((

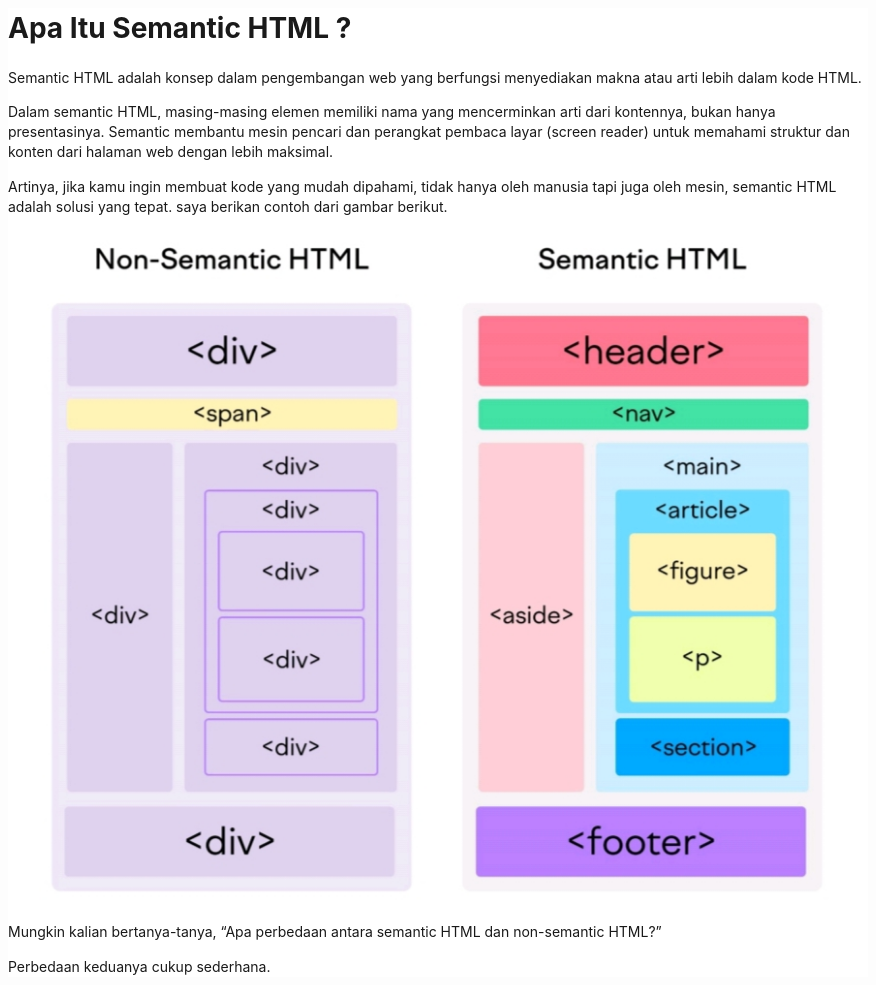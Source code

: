 # Apa Itu Semantic HTML ?
Semantic HTML adalah konsep dalam pengembangan web yang berfungsi menyediakan makna atau arti lebih dalam kode HTML.

Dalam semantic HTML, masing-masing elemen memiliki nama yang mencerminkan arti dari kontennya, bukan hanya presentasinya. Semantic membantu mesin pencari dan perangkat pembaca layar (screen reader) untuk memahami struktur dan konten dari halaman web dengan lebih maksimal.

Artinya,  jika kamu ingin membuat kode yang mudah dipahami, tidak hanya oleh manusia tapi juga oleh mesin, semantic HTML adalah solusi yang tepat.
saya berikan contoh dari gambar berikut.
![semantic HTML vs non semantic](Gambarhasilhtml/1.jpg)

Mungkin kalian bertanya-tanya, “Apa perbedaan antara semantic HTML dan non-semantic HTML?”

Perbedaan keduanya cukup sederhana.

))

What you have to do: Output only an exact transcription of the lines above from the one with "Semantic HTML ?" up to and including the one with "solusi yang tepat.".

Answer area:
: # Apa Itu Semantic HTML ?
Semantic HTML adalah konsep dalam pengembangan web yang berfungsi menyediakan makna atau arti lebih dalam kode HTML.

Dalam semantic HTML, masing-masing elemen memiliki nama yang mencerminkan arti dari kontennya, bukan hanya presentasinya. Semantic membantu mesin pencari dan perangkat pembaca layar (screen reader) untuk memahami struktur dan konten dari halaman web dengan lebih maksimal.

Artinya,  jika kamu ingin membuat kode yang mudah dipahami, tidak hanya oleh manusia tapi juga oleh mesin, semantic HTML adalah solusi yang tepat.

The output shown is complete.